React and its siblings are much more complicated than that.
It's my belief that we peaked on January 1, 2000. We had successfully released most of the stress baked into the worlds infrastructure with the sudden phase change of "backward compatibility" caused by the IBM 360 series introduction decades earlier.
We had Windows 2000, a server operating system that worked well as a desktop. Both Visual Basic 6 (aka VB6) and Borland Delphi allowed drag and drop GUI application development. Microsoft Office Professional supported most of the features of VB6 while controlling Spreadsheets, Databases, and other documents.
Anyone skilled in a domain other than computing could spend time and put together a reasonably decent application to help with their jobs, and it just worked.
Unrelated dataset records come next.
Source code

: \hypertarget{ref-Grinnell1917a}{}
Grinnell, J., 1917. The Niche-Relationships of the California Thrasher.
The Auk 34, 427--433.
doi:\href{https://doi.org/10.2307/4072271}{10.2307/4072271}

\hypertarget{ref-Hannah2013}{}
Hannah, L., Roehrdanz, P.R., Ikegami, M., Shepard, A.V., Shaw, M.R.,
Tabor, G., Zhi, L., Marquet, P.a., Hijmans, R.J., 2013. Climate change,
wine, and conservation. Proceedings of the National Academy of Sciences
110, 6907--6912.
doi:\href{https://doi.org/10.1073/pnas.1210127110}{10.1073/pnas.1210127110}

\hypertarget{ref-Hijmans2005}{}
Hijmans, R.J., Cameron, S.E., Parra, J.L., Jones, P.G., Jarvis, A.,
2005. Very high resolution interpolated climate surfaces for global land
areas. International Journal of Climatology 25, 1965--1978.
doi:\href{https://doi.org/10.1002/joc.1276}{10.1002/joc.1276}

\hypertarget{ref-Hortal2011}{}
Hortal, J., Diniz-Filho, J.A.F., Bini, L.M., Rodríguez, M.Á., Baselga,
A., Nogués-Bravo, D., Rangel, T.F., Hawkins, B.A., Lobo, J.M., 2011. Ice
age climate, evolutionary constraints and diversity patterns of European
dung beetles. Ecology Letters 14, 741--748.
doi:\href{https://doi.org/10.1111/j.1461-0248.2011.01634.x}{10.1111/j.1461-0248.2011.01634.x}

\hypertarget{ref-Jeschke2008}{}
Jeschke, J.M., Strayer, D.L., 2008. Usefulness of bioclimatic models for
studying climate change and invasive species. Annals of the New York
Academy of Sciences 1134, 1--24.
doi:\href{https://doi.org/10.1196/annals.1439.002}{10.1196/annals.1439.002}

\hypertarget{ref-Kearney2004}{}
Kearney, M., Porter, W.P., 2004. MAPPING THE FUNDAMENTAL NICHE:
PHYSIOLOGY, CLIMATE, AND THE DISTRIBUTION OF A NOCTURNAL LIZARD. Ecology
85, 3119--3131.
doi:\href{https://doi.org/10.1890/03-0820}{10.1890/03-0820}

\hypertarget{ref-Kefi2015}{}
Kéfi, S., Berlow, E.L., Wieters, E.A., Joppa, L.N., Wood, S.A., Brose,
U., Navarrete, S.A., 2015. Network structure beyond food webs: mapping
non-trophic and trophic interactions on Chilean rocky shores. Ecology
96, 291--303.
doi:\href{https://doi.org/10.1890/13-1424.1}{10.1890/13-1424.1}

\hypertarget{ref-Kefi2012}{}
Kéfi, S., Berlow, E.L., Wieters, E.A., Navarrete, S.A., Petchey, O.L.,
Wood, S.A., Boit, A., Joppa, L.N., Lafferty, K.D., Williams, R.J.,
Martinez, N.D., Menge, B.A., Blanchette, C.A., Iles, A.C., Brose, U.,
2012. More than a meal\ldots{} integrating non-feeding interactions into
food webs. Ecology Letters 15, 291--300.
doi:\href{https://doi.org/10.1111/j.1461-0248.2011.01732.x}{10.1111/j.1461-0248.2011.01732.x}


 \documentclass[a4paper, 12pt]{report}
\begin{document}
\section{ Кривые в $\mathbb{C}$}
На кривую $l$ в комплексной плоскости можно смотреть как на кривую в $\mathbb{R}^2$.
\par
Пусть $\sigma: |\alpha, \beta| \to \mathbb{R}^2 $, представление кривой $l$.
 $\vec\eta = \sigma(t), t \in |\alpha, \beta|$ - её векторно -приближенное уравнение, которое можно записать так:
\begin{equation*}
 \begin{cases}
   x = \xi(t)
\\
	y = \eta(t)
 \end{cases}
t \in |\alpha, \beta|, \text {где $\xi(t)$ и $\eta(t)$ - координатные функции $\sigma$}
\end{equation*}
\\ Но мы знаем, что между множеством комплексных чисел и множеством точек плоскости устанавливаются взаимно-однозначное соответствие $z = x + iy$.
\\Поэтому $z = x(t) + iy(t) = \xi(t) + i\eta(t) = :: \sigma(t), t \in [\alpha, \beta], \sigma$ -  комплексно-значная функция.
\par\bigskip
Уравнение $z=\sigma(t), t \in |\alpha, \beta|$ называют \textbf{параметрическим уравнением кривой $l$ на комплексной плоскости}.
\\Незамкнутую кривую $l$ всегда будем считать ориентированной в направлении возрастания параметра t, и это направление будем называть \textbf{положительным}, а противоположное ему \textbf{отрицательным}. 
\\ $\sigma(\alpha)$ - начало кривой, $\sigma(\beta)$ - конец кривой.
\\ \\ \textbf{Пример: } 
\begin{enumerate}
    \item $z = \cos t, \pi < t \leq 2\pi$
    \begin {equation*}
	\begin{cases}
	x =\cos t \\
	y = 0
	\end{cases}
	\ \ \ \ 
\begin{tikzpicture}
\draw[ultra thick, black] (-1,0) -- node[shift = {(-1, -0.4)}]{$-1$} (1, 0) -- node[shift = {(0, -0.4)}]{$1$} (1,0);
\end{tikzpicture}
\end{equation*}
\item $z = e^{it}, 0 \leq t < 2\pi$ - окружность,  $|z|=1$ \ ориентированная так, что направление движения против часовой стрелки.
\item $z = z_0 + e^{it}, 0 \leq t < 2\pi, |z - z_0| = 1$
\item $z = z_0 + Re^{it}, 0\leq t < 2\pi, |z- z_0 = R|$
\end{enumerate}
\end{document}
You could then call in a professional to clean up edges and make it faster/more reliable if it needed to be scaled.
The documentation was available for pretty much everything, in print, and on screen, with working examples for almost every single function.
It was before the whole .NET distraction, and forcing web pages into everything.
It definitely wasn't perfect... we didn't have widespread version control. No Mercurial or GIT. Mostly, it was numbered PKzip files stored on floppy disks.
We still don't have reliable secure operating systems, I think we've missed that window. Genode was my hope, but it remains a collection of ingredients instead of a daily driver.